> THE PROBLEM:
Within these entries, which lines include the string "other"? Copy each one.

> RECORDS SUPPLIED:
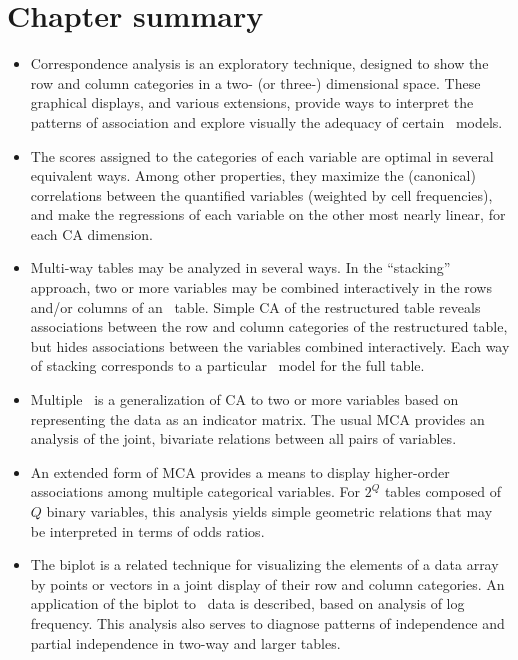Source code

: 




\section{Chapter summary}
\begin{itemize}
\item Correspondence analysis is an exploratory technique, designed to
show the row and column categories in a two- (or three-) dimensional
space.  These graphical displays, and various extensions, provide
ways to interpret the patterns of association and explore visually
the adequacy of certain \loglin\ models.

\item The scores assigned to the categories of each variable are optimal
in several equivalent ways.
Among other properties,
they maximize the (canonical) correlations between the quantified
variables (weighted by cell frequencies), and make the regressions
of each variable on the other most nearly linear, for each CA dimension.

\item Multi-way tables may be analyzed in several ways.
In the ``stacking'' approach, two or more variables may be combined
interactively in the rows and/or columns of an \nway\ table.
Simple CA of the restructured table reveals associations between
the row and column categories of the restructured table,
but hides associations between the variables combined interactively.
Each way of stacking corresponds to a particular \loglin\ model
for the full table.

\item Multiple \CA\ is a generalization of CA to two or more variables
based on representing the data as an indicator matrix.
The usual MCA provides an analysis of the joint, bivariate relations
between all pairs of variables.

\item An extended form of MCA provides a means to display higher-order
associations among multiple categorical variables.
For $2^Q$ tables composed of $Q$ binary variables, this analysis yields
simple geometric relations that may be interpreted in terms of odds ratios.

\item The biplot is a related technique for visualizing the elements of
a data array by points or vectors in a joint display of their row and
column categories.
An application of the biplot to \ctab\ data is described, based on analysis
of log frequency.
This analysis also serves to diagnose patterns of independence and
partial independence in two-way and larger tables.
\end{itemize}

> EXERCISE OUTPUT:
Among other properties,
of each variable on the other most nearly linear, for each CA dimension.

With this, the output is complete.